- Task prompt -
In the records below, some lines contain the word "your". Copy each of them.

- Materials provided -
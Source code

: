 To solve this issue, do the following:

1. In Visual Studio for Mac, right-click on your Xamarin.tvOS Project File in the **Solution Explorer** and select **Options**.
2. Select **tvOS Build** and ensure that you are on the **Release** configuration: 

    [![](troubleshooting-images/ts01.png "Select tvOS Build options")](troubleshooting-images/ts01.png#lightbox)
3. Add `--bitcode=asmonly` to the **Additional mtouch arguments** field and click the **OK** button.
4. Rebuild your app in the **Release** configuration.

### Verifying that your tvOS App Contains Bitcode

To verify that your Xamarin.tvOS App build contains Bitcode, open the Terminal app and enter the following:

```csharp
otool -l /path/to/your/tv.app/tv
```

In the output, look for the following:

- Task output -
1. In Visual Studio for Mac, right-click on your Xamarin.tvOS Project File in the **Solution Explorer** and select **Options**.
4. Rebuild your app in the **Release** configuration.
### Verifying that your tvOS App Contains Bitcode
To verify that your Xamarin.tvOS App build contains Bitcode, open the Terminal app and enter the following:
otool -l /path/to/your/tv.app/tv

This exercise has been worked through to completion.